Stored data entries:
-.-.-

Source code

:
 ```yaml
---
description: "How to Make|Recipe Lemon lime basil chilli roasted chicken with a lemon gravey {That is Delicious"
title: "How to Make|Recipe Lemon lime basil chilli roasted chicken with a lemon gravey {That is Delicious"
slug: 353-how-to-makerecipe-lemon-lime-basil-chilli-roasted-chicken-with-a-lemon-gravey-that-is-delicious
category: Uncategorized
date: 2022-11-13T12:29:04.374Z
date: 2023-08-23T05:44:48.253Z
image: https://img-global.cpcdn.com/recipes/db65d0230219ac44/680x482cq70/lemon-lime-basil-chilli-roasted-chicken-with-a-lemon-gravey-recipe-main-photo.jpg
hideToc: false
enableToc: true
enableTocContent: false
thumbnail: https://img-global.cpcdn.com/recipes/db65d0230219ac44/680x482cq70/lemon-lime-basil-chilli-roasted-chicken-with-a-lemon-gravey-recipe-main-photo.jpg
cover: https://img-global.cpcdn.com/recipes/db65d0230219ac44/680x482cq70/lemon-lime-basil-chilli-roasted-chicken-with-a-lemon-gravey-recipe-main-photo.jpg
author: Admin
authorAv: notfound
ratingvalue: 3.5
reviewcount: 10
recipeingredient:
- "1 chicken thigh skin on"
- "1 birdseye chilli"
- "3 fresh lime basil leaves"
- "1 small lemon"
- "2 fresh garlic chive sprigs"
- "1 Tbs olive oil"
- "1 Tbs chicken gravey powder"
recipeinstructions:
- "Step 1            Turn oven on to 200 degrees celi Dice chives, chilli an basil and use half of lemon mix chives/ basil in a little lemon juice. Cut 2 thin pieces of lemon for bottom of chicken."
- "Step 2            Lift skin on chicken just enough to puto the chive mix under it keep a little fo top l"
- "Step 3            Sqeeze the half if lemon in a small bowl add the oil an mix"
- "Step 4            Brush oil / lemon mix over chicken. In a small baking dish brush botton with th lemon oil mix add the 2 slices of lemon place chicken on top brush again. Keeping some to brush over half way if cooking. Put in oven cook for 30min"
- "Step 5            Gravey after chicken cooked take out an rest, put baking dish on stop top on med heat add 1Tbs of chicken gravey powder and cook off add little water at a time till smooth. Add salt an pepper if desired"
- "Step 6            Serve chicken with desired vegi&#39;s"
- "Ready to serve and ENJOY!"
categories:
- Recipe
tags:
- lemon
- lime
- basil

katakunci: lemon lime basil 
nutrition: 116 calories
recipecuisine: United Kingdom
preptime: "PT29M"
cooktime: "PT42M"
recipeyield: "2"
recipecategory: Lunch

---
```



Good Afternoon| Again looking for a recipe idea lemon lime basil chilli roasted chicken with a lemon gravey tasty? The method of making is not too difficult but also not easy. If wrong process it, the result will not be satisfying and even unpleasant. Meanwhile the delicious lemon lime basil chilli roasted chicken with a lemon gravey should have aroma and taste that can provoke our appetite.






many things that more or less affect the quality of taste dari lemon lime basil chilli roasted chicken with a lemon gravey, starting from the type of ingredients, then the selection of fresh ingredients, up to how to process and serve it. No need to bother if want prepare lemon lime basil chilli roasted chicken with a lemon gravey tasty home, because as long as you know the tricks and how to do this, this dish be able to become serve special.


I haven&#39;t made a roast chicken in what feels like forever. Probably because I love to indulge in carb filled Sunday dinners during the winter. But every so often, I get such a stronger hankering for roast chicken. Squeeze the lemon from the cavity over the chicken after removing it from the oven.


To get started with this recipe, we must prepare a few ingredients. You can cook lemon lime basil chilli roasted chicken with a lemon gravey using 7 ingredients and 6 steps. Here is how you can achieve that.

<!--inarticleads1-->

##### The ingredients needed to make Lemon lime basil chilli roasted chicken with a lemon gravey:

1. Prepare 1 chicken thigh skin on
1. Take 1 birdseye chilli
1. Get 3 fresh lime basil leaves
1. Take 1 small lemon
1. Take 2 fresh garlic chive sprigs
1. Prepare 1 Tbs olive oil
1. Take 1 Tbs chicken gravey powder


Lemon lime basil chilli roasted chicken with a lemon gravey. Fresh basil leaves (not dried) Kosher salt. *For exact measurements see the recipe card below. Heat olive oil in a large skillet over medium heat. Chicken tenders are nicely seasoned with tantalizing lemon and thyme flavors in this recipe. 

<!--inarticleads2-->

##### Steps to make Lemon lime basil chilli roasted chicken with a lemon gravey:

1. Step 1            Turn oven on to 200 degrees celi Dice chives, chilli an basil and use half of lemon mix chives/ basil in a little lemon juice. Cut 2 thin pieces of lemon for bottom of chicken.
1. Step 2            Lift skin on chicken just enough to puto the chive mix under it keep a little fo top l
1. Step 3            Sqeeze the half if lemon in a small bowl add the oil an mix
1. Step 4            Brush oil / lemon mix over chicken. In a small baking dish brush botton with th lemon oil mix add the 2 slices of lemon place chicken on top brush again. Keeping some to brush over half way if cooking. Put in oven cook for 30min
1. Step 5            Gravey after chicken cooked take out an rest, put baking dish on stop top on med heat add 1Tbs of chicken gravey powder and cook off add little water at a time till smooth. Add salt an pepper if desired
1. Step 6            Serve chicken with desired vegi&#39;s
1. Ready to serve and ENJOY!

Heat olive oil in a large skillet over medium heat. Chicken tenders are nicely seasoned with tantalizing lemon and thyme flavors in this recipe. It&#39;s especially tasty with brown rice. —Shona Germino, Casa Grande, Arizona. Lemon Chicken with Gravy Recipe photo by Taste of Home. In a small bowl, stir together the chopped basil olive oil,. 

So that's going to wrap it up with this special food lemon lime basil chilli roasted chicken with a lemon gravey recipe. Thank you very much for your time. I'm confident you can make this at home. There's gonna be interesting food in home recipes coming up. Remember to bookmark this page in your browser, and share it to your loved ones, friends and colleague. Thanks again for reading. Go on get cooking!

-.-.-

DIRECTIONS FOR THIS TASK
All that is wanted is a faithful reproduction of the line above with "1. Take 1 birdseye chilli", the line with "1. Take 1 Tbs chicken gravey powder", and every line in between.

OUTPUT BELOW
1. Take 1 birdseye chilli
1. Get 3 fresh lime basil leaves
1. Take 1 small lemon
1. Take 2 fresh garlic chive sprigs
1. Prepare 1 Tbs olive oil
1. Take 1 Tbs chicken gravey powder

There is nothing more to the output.